**Task instructions**
Return the line that contains "Вместо этого шагом" plus every line after it to the end of the entries below, exactly as given, and stop there.

[Source texts of formatted documents]
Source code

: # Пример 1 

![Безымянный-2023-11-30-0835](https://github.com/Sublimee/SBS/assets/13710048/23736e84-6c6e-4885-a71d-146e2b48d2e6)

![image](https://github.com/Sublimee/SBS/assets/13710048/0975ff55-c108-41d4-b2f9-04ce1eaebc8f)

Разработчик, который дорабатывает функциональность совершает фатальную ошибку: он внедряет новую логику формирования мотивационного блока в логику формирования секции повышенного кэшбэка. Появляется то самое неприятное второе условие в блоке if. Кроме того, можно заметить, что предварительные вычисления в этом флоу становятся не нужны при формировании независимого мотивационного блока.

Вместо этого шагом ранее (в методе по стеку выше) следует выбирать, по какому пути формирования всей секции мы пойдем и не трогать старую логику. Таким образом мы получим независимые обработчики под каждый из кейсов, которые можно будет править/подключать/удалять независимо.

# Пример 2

**Response box**
Вместо этого шагом ранее (в методе по стеку выше) следует выбирать, по какому пути формирования всей секции мы пойдем и не трогать старую логику. Таким образом мы получим независимые обработчики под каждый из кейсов, которые можно будет править/подключать/удалять независимо.

# Пример 2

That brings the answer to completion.